## Task directions
Please output the entries below exactly as they are.

## Supplied information
- Opening Delimiter -

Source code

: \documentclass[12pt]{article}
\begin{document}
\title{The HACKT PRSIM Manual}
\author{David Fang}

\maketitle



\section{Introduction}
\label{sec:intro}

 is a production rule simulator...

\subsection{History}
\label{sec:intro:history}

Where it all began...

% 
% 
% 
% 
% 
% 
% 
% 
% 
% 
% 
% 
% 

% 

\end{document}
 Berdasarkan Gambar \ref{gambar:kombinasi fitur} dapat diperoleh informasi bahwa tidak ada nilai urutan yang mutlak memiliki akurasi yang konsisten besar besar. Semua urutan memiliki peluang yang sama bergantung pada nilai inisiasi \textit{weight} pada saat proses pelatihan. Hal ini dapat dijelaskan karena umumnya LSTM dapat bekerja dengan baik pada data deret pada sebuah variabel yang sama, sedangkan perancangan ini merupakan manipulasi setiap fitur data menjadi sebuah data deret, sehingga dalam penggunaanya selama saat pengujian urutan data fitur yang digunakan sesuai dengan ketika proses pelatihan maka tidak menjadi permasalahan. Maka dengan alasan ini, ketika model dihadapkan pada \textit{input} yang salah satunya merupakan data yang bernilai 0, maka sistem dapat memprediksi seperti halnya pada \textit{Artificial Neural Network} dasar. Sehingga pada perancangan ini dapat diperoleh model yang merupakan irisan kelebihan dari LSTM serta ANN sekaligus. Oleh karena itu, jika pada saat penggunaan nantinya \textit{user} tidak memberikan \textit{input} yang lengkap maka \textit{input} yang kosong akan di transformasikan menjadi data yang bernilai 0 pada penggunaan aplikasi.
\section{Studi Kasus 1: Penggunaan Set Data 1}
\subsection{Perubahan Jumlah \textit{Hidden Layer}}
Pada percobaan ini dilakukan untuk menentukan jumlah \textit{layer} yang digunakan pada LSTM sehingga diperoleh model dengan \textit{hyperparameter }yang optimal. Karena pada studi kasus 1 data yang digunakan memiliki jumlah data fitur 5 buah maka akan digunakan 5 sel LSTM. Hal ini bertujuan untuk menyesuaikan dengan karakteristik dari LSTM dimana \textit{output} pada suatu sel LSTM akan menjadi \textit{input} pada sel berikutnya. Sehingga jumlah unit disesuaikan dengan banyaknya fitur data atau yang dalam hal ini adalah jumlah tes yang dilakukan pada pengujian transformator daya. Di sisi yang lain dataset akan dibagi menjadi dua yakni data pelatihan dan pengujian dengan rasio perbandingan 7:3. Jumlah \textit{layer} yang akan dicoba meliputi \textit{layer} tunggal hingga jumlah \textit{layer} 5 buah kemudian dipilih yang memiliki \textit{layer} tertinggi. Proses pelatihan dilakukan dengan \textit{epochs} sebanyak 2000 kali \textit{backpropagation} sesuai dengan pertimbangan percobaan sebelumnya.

- Closing Delimiter -

## Task result
Source code

: \documentclass[12pt]{article}
\begin{document}
\title{The HACKT PRSIM Manual}
\author{David Fang}

\maketitle



\section{Introduction}
\label{sec:intro}

 is a production rule simulator...

\subsection{History}
\label{sec:intro:history}

Where it all began...

% 
% 
% 
% 
% 
% 
% 
% 
% 
% 
% 
% 
% 

% 

\end{document}
 Berdasarkan Gambar \ref{gambar:kombinasi fitur} dapat diperoleh informasi bahwa tidak ada nilai urutan yang mutlak memiliki akurasi yang konsisten besar besar. Semua urutan memiliki peluang yang sama bergantung pada nilai inisiasi \textit{weight} pada saat proses pelatihan. Hal ini dapat dijelaskan karena umumnya LSTM dapat bekerja dengan baik pada data deret pada sebuah variabel yang sama, sedangkan perancangan ini merupakan manipulasi setiap fitur data menjadi sebuah data deret, sehingga dalam penggunaanya selama saat pengujian urutan data fitur yang digunakan sesuai dengan ketika proses pelatihan maka tidak menjadi permasalahan. Maka dengan alasan ini, ketika model dihadapkan pada \textit{input} yang salah satunya merupakan data yang bernilai 0, maka sistem dapat memprediksi seperti halnya pada \textit{Artificial Neural Network} dasar. Sehingga pada perancangan ini dapat diperoleh model yang merupakan irisan kelebihan dari LSTM serta ANN sekaligus. Oleh karena itu, jika pada saat penggunaan nantinya \textit{user} tidak memberikan \textit{input} yang lengkap maka \textit{input} yang kosong akan di transformasikan menjadi data yang bernilai 0 pada penggunaan aplikasi.
\section{Studi Kasus 1: Penggunaan Set Data 1}
\subsection{Perubahan Jumlah \textit{Hidden Layer}}
Pada percobaan ini dilakukan untuk menentukan jumlah \textit{layer} yang digunakan pada LSTM sehingga diperoleh model dengan \textit{hyperparameter }yang optimal. Karena pada studi kasus 1 data yang digunakan memiliki jumlah data fitur 5 buah maka akan digunakan 5 sel LSTM. Hal ini bertujuan untuk menyesuaikan dengan karakteristik dari LSTM dimana \textit{output} pada suatu sel LSTM akan menjadi \textit{input} pada sel berikutnya. Sehingga jumlah unit disesuaikan dengan banyaknya fitur data atau yang dalam hal ini adalah jumlah tes yang dilakukan pada pengujian transformator daya. Di sisi yang lain dataset akan dibagi menjadi dua yakni data pelatihan dan pengujian dengan rasio perbandingan 7:3. Jumlah \textit{layer} yang akan dicoba meliputi \textit{layer} tunggal hingga jumlah \textit{layer} 5 buah kemudian dipilih yang memiliki \textit{layer} tertinggi. Proses pelatihan dilakukan dengan \textit{epochs} sebanyak 2000 kali \textit{backpropagation} sesuai dengan pertimbangan percobaan sebelumnya.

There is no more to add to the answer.